2:25.8 13.3 - 11.3 - 12.6 - 12.3 - 12.2 - 12.5 - 12.7 - 12.3 - 11.9 - 11.2 - 11.4 - 12.1
61.7-58.9SSS


 雨の影響もあったと思うのだが、意外と全体を通してみても速いラップを踏んでいたりしたので、そこまで重くなかったかなとは思う。もちろん高速状態にはまずないが、標準ぐらいの馬場だったと。その中でペースバランスが61.7-58.9と3秒近い超スローの部類まで行ってしまった。キタサンが逃げる中である程度前掛かりになるかなと思いきや、各馬も案外キタサンマークに懐疑的だったのと折り合い難のリアルスティール辺りが前を取っていったことでなかなかペースを引き上げて行く馬がいなかったというのも大きかったかな。
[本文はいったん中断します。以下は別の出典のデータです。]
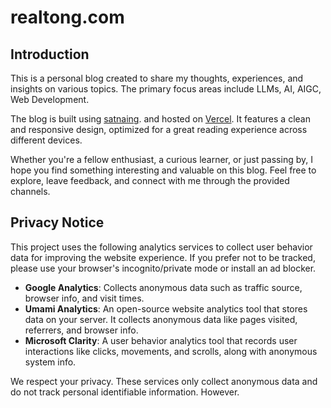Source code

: # realtong.com

## Introduction
This is a personal blog created to share my thoughts, experiences, and insights on various topics. The primary focus areas include LLMs, AI, AIGC, Web Development.

The blog is built using [satnaing](https://github.com/satnaing/astro-paper/). and hosted on [Vercel](https://vercel.com/). It features a clean and responsive design, optimized for a great reading experience across different devices.

Whether you're a fellow enthusiast, a curious learner, or just passing by, I hope you find something interesting and valuable on this blog. Feel free to explore, leave feedback, and connect with me through the provided channels.


## Privacy Notice

This project uses the following analytics services to collect user behavior data for improving the website experience. If you prefer not to be tracked, please use your browser's incognito/private mode or install an ad blocker.

- **Google Analytics**: Collects anonymous data such as traffic source, browser info, and visit times.
- **Umami Analytics**: An open-source website analytics tool that stores data on your server. It collects anonymous data like pages visited, referrers, and browser info.
- **Microsoft Clarity**: A user behavior analytics tool that records user interactions like clicks, movements, and scrolls, along with anonymous system info.

We respect your privacy. These services only collect anonymous data and do not track personal identifiable information. However.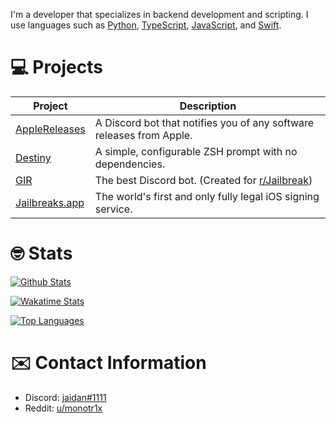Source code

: I'm a developer that specializes in backend development and scripting. I use languages such as [Python](https://python.org), [TypeScript](https://typescriptlang.org), [JavaScript](https://javascript.com), and [Swift](https://swift.org).

# 💻 Projects

| Project                                                    | Description                                                                    |
|------------------------------------------------------------|--------------------------------------------------------------------------------|
| [AppleReleases](https://github.com/m1stadev/AppleReleases) | A Discord bot that notifies you of any software releases from Apple. |
| [Destiny](https://github.com/ja1dan/Destiny)               | A simple, configurable ZSH prompt with no dependencies. |
| [GIR](https://github.com/DiscordGIR/GIRRewrite)            | The best Discord bot. (Created for [r/Jailbreak](https://discord.gg/jb)) |
| [Jailbreaks.app](https://jailbreaks.app)                   | The world's first and only fully legal iOS signing service. |

# 🤓 Stats
  
[![Github Stats](https://github-readme-stats.vercel.app/api?username=ja1dan&show_icons=true&count_private=true&theme=dark)](https://github.com/ja1dan)

[![Wakatime Stats](https://github-readme-stats.vercel.app/api/wakatime?username=ja1dan&theme=dark)](https://github.com/ja1dan)

[![Top Languages](https://github-readme-stats.vercel.app/api/top-langs/?username=ja1dan&layout=compact&langs_count=6&theme=dark)](https://github.com/ja1dan)

# ✉️ Contact Information
  
* Discord: [jaidan#1111](https://discord.com/users/811496735406293062)
* Reddit: [u/monotr1x](https://reddit.com/u/monotr1x)
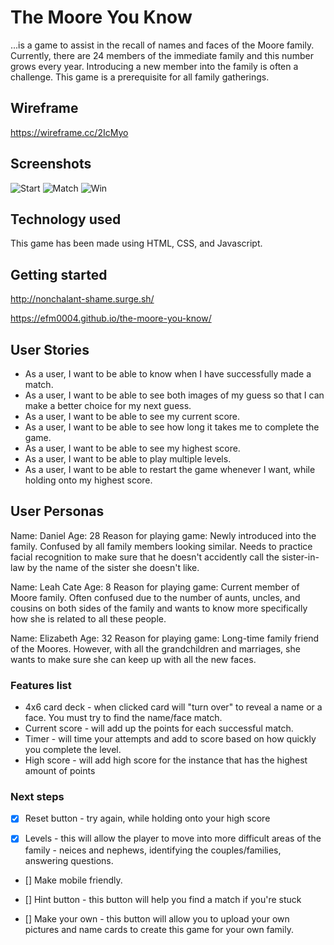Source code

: # The Moore You Know 
...is a game to assist in the recall of names and faces of the Moore family. Currently, there are 24 members of the immediate family and this number grows every year. Introducing a new member into the family is often a challenge. This game is a prerequisite for all family gatherings.

## Wireframe

https://wireframe.cc/2IcMyo

## Screenshots
![Start](https://i.imgur.com/wTR4E1R.png)
![Match](https://i.imgur.com/DQPXpG6.png)
![Win](https://i.imgur.com/c0g5Gic.png)

## Technology used

This game has been made using HTML, CSS, and Javascript. 

## Getting started

http://nonchalant-shame.surge.sh/

https://efm0004.github.io/the-moore-you-know/


## User Stories

* As a user, I want to be able to know when I have successfully made a match. 
* As a user, I want to be able to see both images of my guess so that I can make a better choice for my next guess. 
* As a user, I want to be able to see my current score. 
* As a user, I want to be able to see how long it takes me to complete the game. 
* As a user, I want to be able to see my highest score. 
* As a user, I want to be able to play multiple levels. 
* As a user, I want to be able to restart the game whenever I want, while holding onto my highest score. 

## User Personas

Name: Daniel
Age: 28
Reason for playing game: Newly introduced into the family. Confused by all family members looking similar. Needs to practice facial recognition to make sure that he doesn't accidently call the sister-in-law by the name of the sister she doesn't like. 

Name: Leah Cate
Age: 8
Reason for playing game: Current member of Moore family. Often confused due to the number of aunts, uncles, and cousins on both sides of the family and wants to know more specifically how she is related to all these people. 

Name: Elizabeth
Age: 32
Reason for playing game: Long-time family friend of the Moores. However, with all the grandchildren and marriages, she wants to make sure she can keep up with all the new faces. 

### Features list

* 4x6 card deck - when clicked card will "turn over" to reveal a name or a face. You must try to find the name/face match.
* Current score - will add up the points for each successful match.
* Timer - will time your attempts and add to score based on how quickly you complete the level. 
* High score - will add high score for the instance that has the highest amount of points

### Next steps

- [x] Reset button - try again, while holding onto your high score

- [x] Levels - this will allow the player to move into more difficult areas of the family - neices and nephews, identifying the couples/families, answering questions. 

- [] Make mobile friendly.

- [] Hint button - this button will help you find a match if you're stuck

- [] Make your own - this button will allow you to upload your own pictures and name cards to create this game for your own family. 
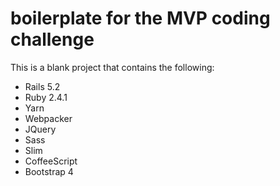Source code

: # boilerplate for the MVP coding challenge

This is a blank project that contains the following:

- Rails 5.2
- Ruby 2.4.1
- Yarn
- Webpacker
- JQuery
- Sass
- Slim
- CoffeeScript
- Bootstrap 4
まあ今回は予想的には完全に的を外しているから仕方ない。ただ反省としては吉田隼人はポケットだろうと、リアルがある程度前でムーアならやっぱりスローに決め打つ度胸が要るよね。展開込ならレインボーラインとルメール本命はやっぱり予想的には間違ってる。競馬予想のこの辺りの難しさを痛感させられたのと、やっぱ競馬は武豊が勝つと盛り上がっちゃうんだよなあというのを感じた。キタサンブラックはダイワスカーレットと同じで懐の深さが分かりにくい本当に強さが分かりにくい馬だわ。


1着キタサンブラック


 1番枠から好発を切って、少し外に寄せながら馬場の良いところを選択しつつの逃げの手。入りこそゆったり目に入っているが、2コーナー過ぎぐらいでは12.3-12.2と結構速いラップを踏んでここでリードを少しずつ博ケて行くという形。向こう正面の坂ぐらいで少し息を入れながらペースをコントロール、それでもリードを詰められないで楽をしながら3角に入ってくる。3角で流石にワンアンドオンリー辺りがじわっと詰めてくるのだが、ここで決して油断せずにラップ推移からもじわっとペースを引き上げて軽く促していく。4角でワンアンドが手応え微妙、という中でここで仕掛けを待ちたいところだが一気に引き上げて直線に入ってくる。その勢いで坂を駆け上がって内からしぶとく粘り込むと、L1までこの差を詰めさせず、1番人気を背負っての逃げ切りを収めた。まあ恵まれた、と言いたくはなるんだけど、ラップ推移見ても武豊がかなり上手く、いやらしいレースの支配をしていると思う。確かに全体で見るとドスローなんだが、2角過ぎでペースを少し引き上げて少し離す逃げを打ったことで後続に対してキタサンに対するプレッシャーを諦めさせたこと、そして坂の上りで自然に減速するような形で息を入れてと3角までは完璧。そして3角でワンアンドが来たときに徐々にコーナーでペースを引き上げて行くという競馬。外々から押し上げてくる各馬に対してここで脚を使わせたし、ワンアンド番手でもうちょっと待てそうな仕掛けを待たずに一気に仕掛けてその勢いで上り坂を登り切っても良い手応え。最後まで粘り込む競馬に持ち込んだという点でもかなり上手く乗られたなと思う。勝負の決め手はやっぱり2角過ぎで離したところかな。あれでもうキタサンを突く選択肢を他から奪った段階で嫌な予感がしたし、しかも全体で見てかなり遅いペース。終わってみれば勝つべくして勝っちゃうというのがこの馬の怖さなんだよなあ。そして、何よりもキタサンを潰しにいかないと、っていうほど絶対的に強い競馬をこれまでしてきていない。だから後ろも結局強さの深さが読みにくいというか、難しい馬なんだろうなと。別に番手でも良い馬だからね。まあ今回に関しては展開も武豊が完璧に作ったし、馬場も渋っていたのでドスローでルージュバックやゴールドアクターといったところが浮上しそうでしなかった。この辺も噛み合ったかな。ただやっぱり全体を通しての今年の成長を見ないといけないし、宝塚記念なんかももちろん馬場が重かった中での基礎スピード戦で結果を出してきていたわけで...。素直に参りました、人馬ともにこちらの予想を覆す競馬をされました。完敗です。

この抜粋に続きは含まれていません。